In parts of Africa, urine has been traditionally administered to babies and young children during febrile convulsions. In 19th-century Europe, cow’s urine was used as a diuretic for fluid retention. These historical uses reflect the medical frameworks of their time, not evidence that would meet modern standards of safety or effectiveness.
What Proponents Claim
Advocates of urine therapy attribute a wide range of benefits to the practice. Claims include boosting the immune system, treating cancer, clearing skin conditions, curing infections, and improving general vitality. Some proponents recommend drinking a glass of morning urine daily. Others suggest applying it topically for acne, eczema, or wound care, or using it as eye drops or nasal rinses.
One argument that sounds plausible on the surface involves urea, the most abundant solute in urine. Urea is genuinely used in dermatology. Pharmaceutical skin creams contain it at concentrations of 2% to 10% for moisturizing, 10% to 30% for exfoliation, and above 30% for removing dead tissue. But urine contains roughly 2% urea in an uncontrolled, unsterilized solution alongside waste products. Purified, pharmaceutical-grade urea in a formulated cream is a fundamentally different product from raw urine applied to the skin.
What the Evidence Actually Shows
No clinical trials have demonstrated that drinking urine treats or prevents any disease. The claimed benefits rely on anecdotal reports and traditional use rather than controlled studies. Some Ayurvedic researchers have explored whether compounds found in urine might have biological activity in laboratory settings, but isolated compounds in a petri dish tell you very little about what happens when a person drinks a complex waste fluid.
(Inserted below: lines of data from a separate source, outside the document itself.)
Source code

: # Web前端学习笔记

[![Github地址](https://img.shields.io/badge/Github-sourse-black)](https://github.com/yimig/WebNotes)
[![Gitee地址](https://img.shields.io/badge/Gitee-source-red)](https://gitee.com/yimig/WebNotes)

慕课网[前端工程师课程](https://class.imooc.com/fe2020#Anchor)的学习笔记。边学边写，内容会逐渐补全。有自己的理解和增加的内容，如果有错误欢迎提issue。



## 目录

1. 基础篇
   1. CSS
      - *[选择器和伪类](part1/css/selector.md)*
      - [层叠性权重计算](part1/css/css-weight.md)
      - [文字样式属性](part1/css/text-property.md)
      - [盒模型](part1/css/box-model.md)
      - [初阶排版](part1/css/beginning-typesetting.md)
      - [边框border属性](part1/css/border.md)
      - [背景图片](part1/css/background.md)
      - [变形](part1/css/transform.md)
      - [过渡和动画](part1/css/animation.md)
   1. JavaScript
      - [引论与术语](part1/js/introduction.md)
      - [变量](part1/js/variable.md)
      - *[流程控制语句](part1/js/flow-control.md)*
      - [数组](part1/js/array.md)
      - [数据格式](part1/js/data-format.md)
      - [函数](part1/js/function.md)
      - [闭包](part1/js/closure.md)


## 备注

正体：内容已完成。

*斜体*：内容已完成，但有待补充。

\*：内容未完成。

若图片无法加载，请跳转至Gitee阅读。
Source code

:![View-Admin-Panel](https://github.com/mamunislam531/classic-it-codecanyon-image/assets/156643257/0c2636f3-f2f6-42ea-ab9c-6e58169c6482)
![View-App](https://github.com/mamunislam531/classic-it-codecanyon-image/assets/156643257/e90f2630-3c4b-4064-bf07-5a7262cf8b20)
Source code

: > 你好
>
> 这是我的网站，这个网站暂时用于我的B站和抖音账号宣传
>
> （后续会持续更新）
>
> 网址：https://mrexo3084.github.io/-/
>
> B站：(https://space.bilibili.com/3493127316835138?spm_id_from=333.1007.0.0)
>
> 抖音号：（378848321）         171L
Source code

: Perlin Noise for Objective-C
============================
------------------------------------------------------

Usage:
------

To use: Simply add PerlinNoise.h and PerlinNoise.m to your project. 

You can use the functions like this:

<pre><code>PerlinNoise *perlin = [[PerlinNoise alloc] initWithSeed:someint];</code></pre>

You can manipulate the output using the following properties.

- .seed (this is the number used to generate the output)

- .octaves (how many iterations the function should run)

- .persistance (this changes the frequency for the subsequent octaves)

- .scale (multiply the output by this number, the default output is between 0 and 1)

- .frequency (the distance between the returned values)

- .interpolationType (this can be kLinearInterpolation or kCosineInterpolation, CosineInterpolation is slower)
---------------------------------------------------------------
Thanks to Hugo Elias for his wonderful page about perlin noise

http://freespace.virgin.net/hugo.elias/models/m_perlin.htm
The National Capital Poison Center states plainly that urine contains toxic waste substances and that drinking it can make you sick. Common effects of swallowing urine include nausea, vomiting, and diarrhea.
Documented Health Risks
The risks of urine therapy go beyond an upset stomach. A case report published in 2022 described a severely debilitated patient who developed dangerous hypernatremia (extremely high blood sodium) and acute kidney injury after ingesting his own urine. The mechanism is straightforward: urine contains concentrated sodium and urea. When you drink it, the high urea levels in your blood trigger osmotic diuresis, meaning your kidneys actually flush out more water trying to deal with the reintroduced waste. You end up more dehydrated than before, with rising sodium levels that can affect brain function, cause seizures, and become life-threatening.
This risk is especially dangerous for people who are already dehydrated, elderly, or have compromised kidney function. But even in otherwise healthy individuals, regularly consuming a fluid your body classified as waste creates an unnecessary burden on the kidneys and disrupts the electrolyte balance they work to maintain.
If you take medications, the risk compounds further. Drug metabolites excreted in urine can be reintroduced at unpredictable concentrations, potentially causing toxicity or interactions that are impossible to dose-control.
Why the Practice Persists
Urine therapy endures for several reasons. Its ancient pedigree gives it an air of time-tested wisdom. It costs nothing, which makes it appealing to people without access to healthcare. And the logic can feel intuitive: if the body produces it, maybe the body can use it. Social media has amplified these ideas, with wellness influencers presenting urine therapy alongside other “natural healing” practices.
The core misunderstanding is about what urine represents. It is not a reserve of useful nutrients your body accidentally discarded. It is the end product of a filtration system designed to keep your blood chemistry within a narrow, livable range. Your kidneys already reclaimed everything worth keeping. What remains is precisely what needed to go.